As fellow Liberal Erik Ullenhag threw in the towel, Sabuni, a former gender equality minister, is expected to be crowned as the Liberals' new party leader on Friday.
However, several heavy names on the party roster have found this prospect unbearable and announced they are leaving the party.
Former MP and vice president of the parliament Kerstin Heinemann explained that she, as a “social liberal” cannot the support the imminent “right-wing slant” awaiting the party.
“Now that I have thought it over, I'm leaving the Liberals after 52 years as a member. The new direction of the party, I cannot support it. I have always been social liberal and will remain it, but with the new direction, there is no place for me. It is with great grief in my heart that I make this decision, but I follow my beliefs”, Heinemann wrote on Facebook.
Another former MP, Linnéa Darell, announced on Facebook her decision to leave the party board.
“It is with great sadness that I note that the social-liberal fundamental values that have been so important to me in my political career for many years are now at risk of being eroded in favour of a 'crackdown' in refugee policy, criminal care, and perhaps even in social policy areas,” Darell wrote.
Ana Maria Hellström Narti, who together with 86 Liberals recently signed a joint opinion piece in Aftonbladet pledging to defy the majority opinion and vote for Ullenhag anyway, has also announced that she's stepping down, “not with sorrow but with much anger”. According to her, Sabuni's chairmanship will put “a definitive end to liberalism” within the party.
On Twitter, some went so far as to label Sabuni "black right".
Burundi-born Nyamko Sabuni came to Sweden at the age of twelve in 1981. In 2002, she became an MP and served as minister of integration and gender equality in the centre-right government, the first person of African descent to hold a ministerial post in Sweden.
In 2006, Sabuni proposed a hijab ban for girls under 15 and mandatory gynaecological examinations for schoolgirls to stop the spread of female genital mutilation. She is the author of the book “The Girls We Let Down” about women living under the threat of honour violence. Sabuni has also suggested that devout Muslims “limit their own opportunities” and marginalise themselves.
Sabuni has also said that she wants to be a role model for immigrants in Sweden and someone who immigrants can identify with. Recently, however, she sparked controversy by calling on Sweden to “bury its vision of a multicultural society” in order to succeed in integration. Later, she partially withdrew her statement.
Tweet: Contratulations, Nyamko Sabuni! Hope you manage to lead the party in a down-to-earth way, instead of the lack of realism that has gained footing among the Liberals.
Under the previous leader, Jan Björklund, who had led the party for 12 years, the Liberals, a fiercly pro-EU party, have suffered several unsuccessful elections, and in recent measurements have fallen beneath the parliamentary barrier of four percent. However, the party plays an important role in Swedish politics.
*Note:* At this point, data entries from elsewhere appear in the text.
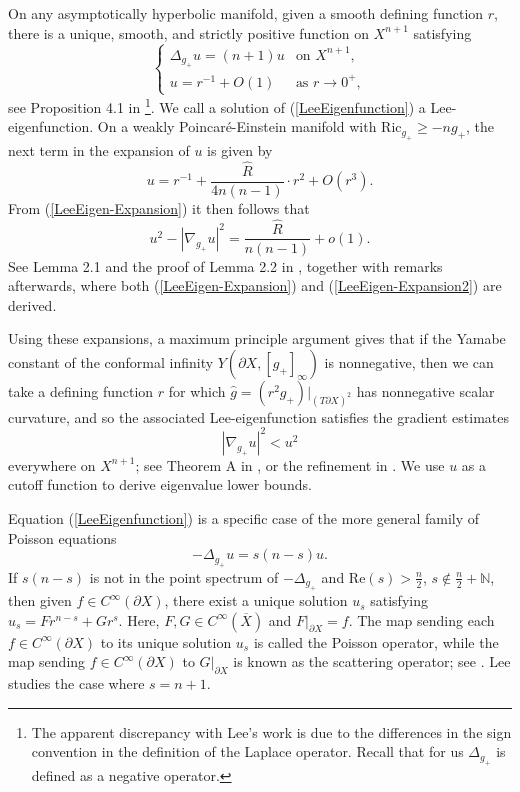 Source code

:\documentclass{amsart}
\newcommand{\Ric}{\text{Ric}}
\begin{document}
On any asymptotically hyperbolic manifold, given a smooth defining function $r$, there is a unique, smooth, and strictly positive function on $X^{n+1}$ satisfying
\begin{equation}\label{LeeEigenfunction}
\begin{cases}
    \Delta_{g_+}u = (n+1)u &\text{on } X^{n+1},\\  u = r^{-1}+O(1) & \text{as } r\to0^+, 
\end{cases}
\end{equation}
see Proposition 4.1 in \cite{LeeJohnM.1995Tsoa}\footnote{The apparent discrepancy with Lee's work is due to the differences in the sign convention in the definition of the Laplace operator. Recall that for us $\Delta_{g_+}$ is defined as a negative operator.}. We call a solution of (\ref{LeeEigenfunction}) a Lee-eigenfunction. On a weakly Poincar\'e-Einstein manifold with $\Ric_{g_+}\ge -ng_+$, the next term in the expansion of $u$ is given by 
\begin{equation}\label{LeeEigen-Expansion}
u = r^{-1} + \frac{\hat R}{4n(n-1)}\cdot r^2 + O(r^3).
\end{equation}
From (\ref{LeeEigen-Expansion}) it then follows that 
\begin{equation}\label{LeeEigen-Expansion2}
    u^2 - |\nabla_{g_+}u|^2 = \frac{\hat R}{n(n-1)} + o(1).
\end{equation}
See Lemma 2.1 and the proof of Lemma 2.2 in \cite{GuillarmouColin2010SCoP}, together with remarks afterwards, where both (\ref{LeeEigen-Expansion}) and (\ref{LeeEigen-Expansion2}) are derived. 

Using these expansions, a maximum principle argument gives that if the Yamabe constant of the conformal infinity $Y(\partial X,[g_+]_\infty)$ is nonnegative, then we can take a defining function $r$ for which $\hat g = (r^2g_+)|_{(T\partial X)^2}$ has nonnegative scalar curvature, and so the associated Lee-eigenfunction satisfies the gradient estimates 
\begin{equation}\label{GradientEstimates}
    |\nabla_{g_+}u|^2<u^2
\end{equation}
everywhere on $X^{n+1}$; see Theorem A in \cite{LeeJohnM.1995Tsoa}, or the refinement in \cite{GuillarmouColin2010SCoP}. We use $u$ as a cutoff function to derive eigenvalue lower bounds.

\begin{remark}
    Equation (\ref{LeeEigenfunction}) is a specific case of the more general family of Poisson equations
    \[
    -\Delta_{g_+}u = s(n-s)u.
    \]
    If $s(n-s)$ is not in the point spectrum of $-\Delta_{g_+}$ and $\text{Re}(s)>\frac{n}{2}$, $s\not\in \frac{n}{2}+\mathbb{N}$, then given $f\in C^{\infty}(\partial X)$, there exist a unique solution $u_s$ satisfying $u_s = Fr^{n-s}+Gr^s$. Here, $F,G\in C^{\infty}(\overline X)$ and $F|_{\partial X} = f$. The map sending each $f\in C^{\infty}(\partial X)$ to its unique solution $u_s$ is called the Poisson operator, while the map sending $f\in C^{\infty}(\partial X)$ to $G|_{\partial X}$ is known as the scattering operator; see \cites{Graham-Zworski, CaseJeffreyS.2016OFGO}. Lee studies the case where $s=n+1$.
\end{remark}
\end{document}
The Liberals' support for the Social Democrats allowed them to break a hung parliament situation and form a minority “red-green” left-of-the-centre coalition government after agonising talks that lasted for several months. By contrast, Sabuni previously voiced readiness to accept help from the right-wing Sweden Democrats, who are usually shunned as pariahs by the Swedish political establishment.